Private Mortgage Insurance (PMI)
Private Mortgage insurance is insurance that covers a Lender “Bank” incase a borrower defaults on their loan. A bank will only lend up to 80% of the value of a property. This is why you hear that the standard is 20% down payment. If you have less than 20% down payment then you can still purchase a property but you will need to get some form of mortgage insurance. This mortgage insurance is an added cost to you and is usually more expensive the less down payment you have.
Monthly Mortgage Insurance vs. Lender-paid Mortgage Insurance (LPMI)
Every lender or mortgage broker will have different options when it comes to mortgage insurance. Two of the most common forms are a monthly mortgage insurance option and a lender-paid mortgage insurance option.
Monthly Mortgage Insurance
The monthly option is an extra monthly payment specifically for insurance that is paid on top of your mortgage. This payment will depend on your loan amount as well as the amount of down payment. Typically this option is more expensive initially than the lender paid option. The good thing about this option is once your loan amount gets to 78% of the value of your home then the monthly mortgage insurance payment goes away. This means that your payment now becomes less expensive than the lender paid option.

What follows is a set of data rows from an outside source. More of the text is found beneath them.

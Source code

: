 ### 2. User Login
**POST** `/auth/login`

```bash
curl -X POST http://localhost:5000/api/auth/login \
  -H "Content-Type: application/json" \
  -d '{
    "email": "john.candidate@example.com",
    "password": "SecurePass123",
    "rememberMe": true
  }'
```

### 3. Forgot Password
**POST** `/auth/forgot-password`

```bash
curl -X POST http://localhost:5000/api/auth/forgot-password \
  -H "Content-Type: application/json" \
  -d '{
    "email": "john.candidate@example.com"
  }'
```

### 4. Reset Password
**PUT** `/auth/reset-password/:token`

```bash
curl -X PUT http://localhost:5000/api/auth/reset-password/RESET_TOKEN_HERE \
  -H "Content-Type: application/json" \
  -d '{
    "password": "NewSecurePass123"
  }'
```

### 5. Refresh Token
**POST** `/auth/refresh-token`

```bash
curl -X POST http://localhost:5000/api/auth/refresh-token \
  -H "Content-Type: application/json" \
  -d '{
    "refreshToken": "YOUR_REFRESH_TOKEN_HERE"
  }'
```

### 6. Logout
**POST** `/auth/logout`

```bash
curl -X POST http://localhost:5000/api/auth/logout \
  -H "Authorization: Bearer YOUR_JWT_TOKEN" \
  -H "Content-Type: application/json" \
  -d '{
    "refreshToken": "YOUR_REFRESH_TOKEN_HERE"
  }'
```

This option is good if you have closer to 20% down payment or if you plan on keeping the property long term. Monthly Mortgage insurance premiums may be deductible. (Please consult with your loan originator and/or CPA for advice)

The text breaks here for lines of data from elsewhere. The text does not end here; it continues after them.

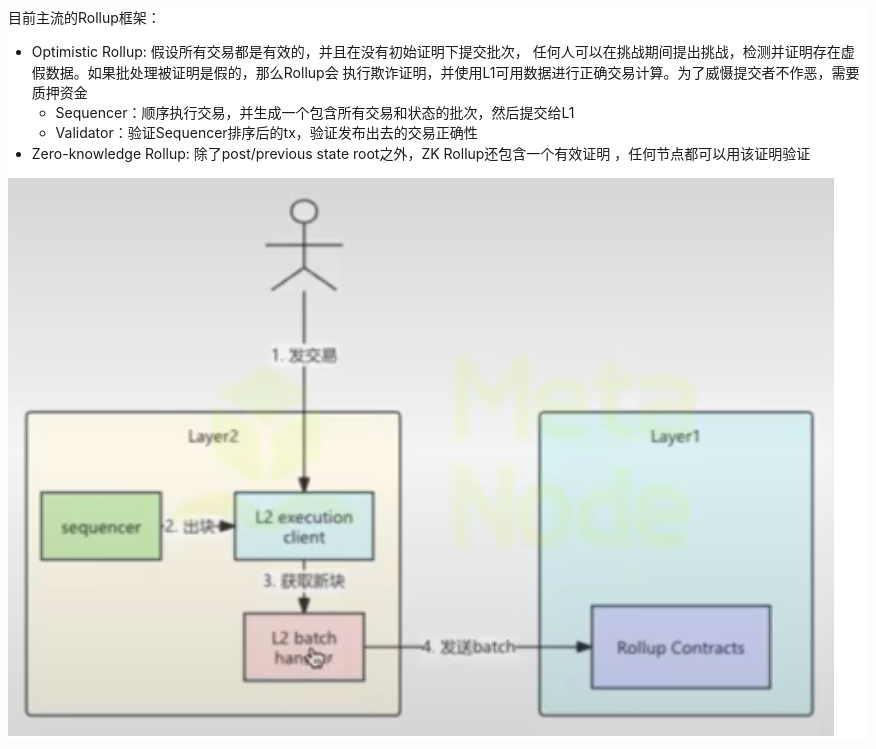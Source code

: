 目前主流的Rollup框架：
- Optimistic Rollup: 假设所有交易都是有效的，并且在没有初始证明下提交批次，
任何人可以在挑战期间提出挑战，检测并证明存在虚假数据。如果批处理被证明是假的，那么Rollup会
执行欺诈证明，并使用L1可用数据进行正确交易计算。为了威慑提交者不作恶，需要质押资金
  - Sequencer：顺序执行交易，并生成一个包含所有交易和状态的批次，然后提交给L1
  - Validator：验证Sequencer排序后的tx，验证发布出去的交易正确性
- Zero-knowledge Rollup: 除了post/previous state root之外，ZK Rollup还包含一个有效证明
，任何节点都可以用该证明验证

![img_3.png](img_3.png)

Lender Paid Mortgage Insurance (LMPI)
Lender Paid Mortgage Insurance or “LPMI” is a second type of mortgage insurance that some lenders may offer. The cost of the insurance is usually rolled into an adjustment in your interest rate. Depending on the amount of down payment this adjustment will be higher or lower (+.125% – +.625%). There is no extra monthly payment but this adjustment will cause your mortgage payment to increase. Typically this option is less expensive than the monthly option at the beginning of your loan but the interest rate does not change. This means that at the point when your loan amount reaches 78% of the value of your property, the LPMI option becomes more expensive than the monthly option.

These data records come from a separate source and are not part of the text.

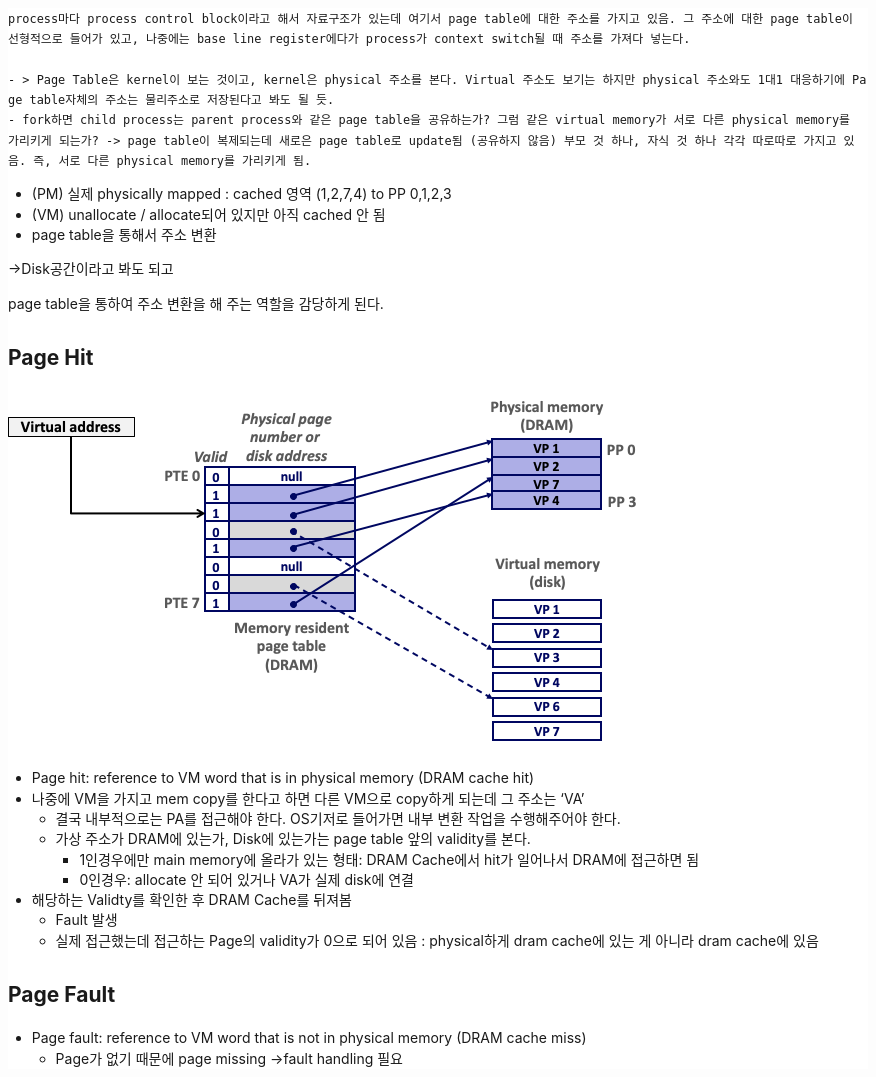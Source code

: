     process마다 process control block이라고 해서 자료구조가 있는데 여기서 page table에 대한 주소를 가지고 있음. 그 주소에 대한 page table이 선형적으로 들어가 있고, 나중에는 base line register에다가 process가 context switch될 때 주소를 가져다 넣는다.
    
    - > Page Table은 kernel이 보는 것이고, kernel은 physical 주소를 본다. Virtual 주소도 보기는 하지만 physical 주소와도 1대1 대응하기에 Page table자체의 주소는 물리주소로 저장된다고 봐도 될 듯.
    - fork하면 child process는 parent process와 같은 page table을 공유하는가? 그럼 같은 virtual memory가 서로 다른 physical memory를 가리키게 되는가? -> page table이 복제되는데 새로은 page table로 update됨 (공유하지 않음) 부모 것 하나, 자식 것 하나 각각 따로따로 가지고 있음. 즉, 서로 다른 physical memory를 가리키게 됨.

- (PM) 실제 physically mapped : cached 영역 (1,2,7,4) to PP 0,1,2,3
- (VM) unallocate / allocate되어 있지만 아직 cached 안 됨
- page table을 통해서 주소 변환

→Disk공간이라고 봐도 되고

page table을 통하여 주소 변환을 해 주는 역할을 감당하게 된다.

## Page Hit

![Untitled](13/Untitled_4.png)

- Page hit: reference to VM word that is in physical memory (DRAM cache hit)
- 나중에 VM을 가지고 mem copy를 한다고 하면 다른 VM으로 copy하게 되는데 그 주소는 ‘VA’
    - 결국 내부적으로는 PA를 접근해야 한다. OS기저로 들어가면 내부 변환 작업을 수행해주어야 한다.
    - 가상 주소가 DRAM에 있는가, Disk에 있는가는 page table 앞의 validity를 본다.
        - 1인경우에만 main memory에 올라가 있는 형태: DRAM Cache에서 hit가 일어나서 DRAM에 접근하면 됨
        - 0인경우: allocate 안 되어 있거나 VA가 실제 disk에 연결
- 해당하는 Validty를 확인한 후 DRAM Cache를 뒤져봄
    - Fault 발생
    - 실제 접근했는데 접근하는 Page의 validity가 0으로 되어 있음 : physical하게 dram cache에 있는 게 아니라 dram cache에 있음

## Page Fault

- Page fault: reference to VM word that is not in physical memory (DRAM cache miss)
    - Page가 없기 때문에 page missing →fault handling 필요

This option may be beneficial if you have a lower down payment (5%-10%) and you want to save money in the beginning. It may also be beneficial if you are not sure how long you will keep the property and may not see a benefit from the monthly mortgage insurance going away when your loan amount reaches 78% of the value. Unlike the monthly mortgage insurance option where the mortgage insurance is not tax deductible, the LPMI option increases the interest rate. Although this means that your payment and interest will be higher, your mortgage interest can be a tax deduction. (Please consult your loan originator and/or CPA for advice)
* It is best to consult with you mortgage loan originator about Private Mortgage Insurance. Not every lender offers LPMI as an option to their borrowers. Monthly Mortgage Insurance rates may vary as well.